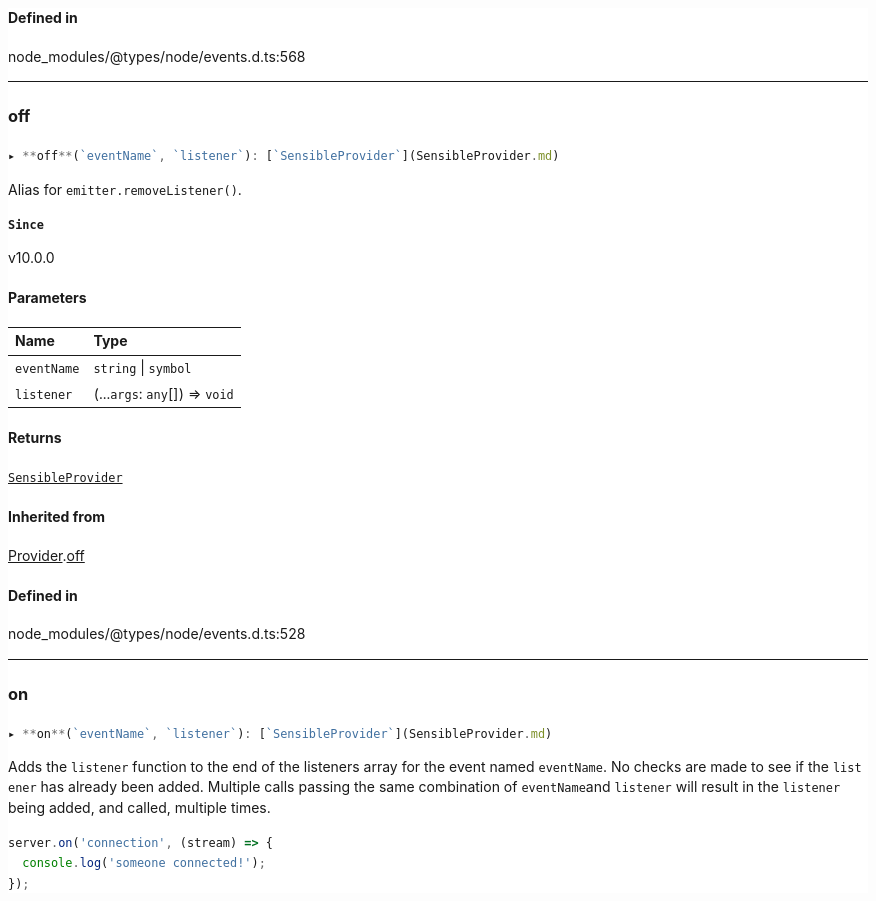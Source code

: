 #### Defined in

node_modules/@types/node/events.d.ts:568

___

### off

```ts
▸ **off**(`eventName`, `listener`): [`SensibleProvider`](SensibleProvider.md)
```

Alias for `emitter.removeListener()`.

**`Since`**

v10.0.0

#### Parameters

| Name | Type |
| :------ | :------ |
| `eventName` | `string` \| `symbol` |
| `listener` | (...`args`: `any`[]) => `void` |

#### Returns

[`SensibleProvider`](SensibleProvider.md)

#### Inherited from

[Provider](Provider.md).[off](Provider.md#off)

#### Defined in

node_modules/@types/node/events.d.ts:528

___

### on

```ts
▸ **on**(`eventName`, `listener`): [`SensibleProvider`](SensibleProvider.md)
```

Adds the `listener` function to the end of the listeners array for the
event named `eventName`. No checks are made to see if the `listener` has
already been added. Multiple calls passing the same combination of `eventName`and `listener` will result in the `listener` being added, and called, multiple
times.

```js
server.on('connection', (stream) => {
  console.log('someone connected!');
});
```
▬▬▬▬▬▬▬▬▬▬
» WORK INSTRUCTION
What lines of the material above include "eventName"? Copy each one.

» ANSWER TO THIS EXERCISE
▸ **off**(`eventName`, `listener`): [`SensibleProvider`](SensibleProvider.md)
| `eventName` | `string` \| `symbol` |
▸ **on**(`eventName`, `listener`): [`SensibleProvider`](SensibleProvider.md)
event named `eventName`. No checks are made to see if the `listener` has
already been added. Multiple calls passing the same combination of `eventName`and `listener` will result in the `listener` being added, and called, multiple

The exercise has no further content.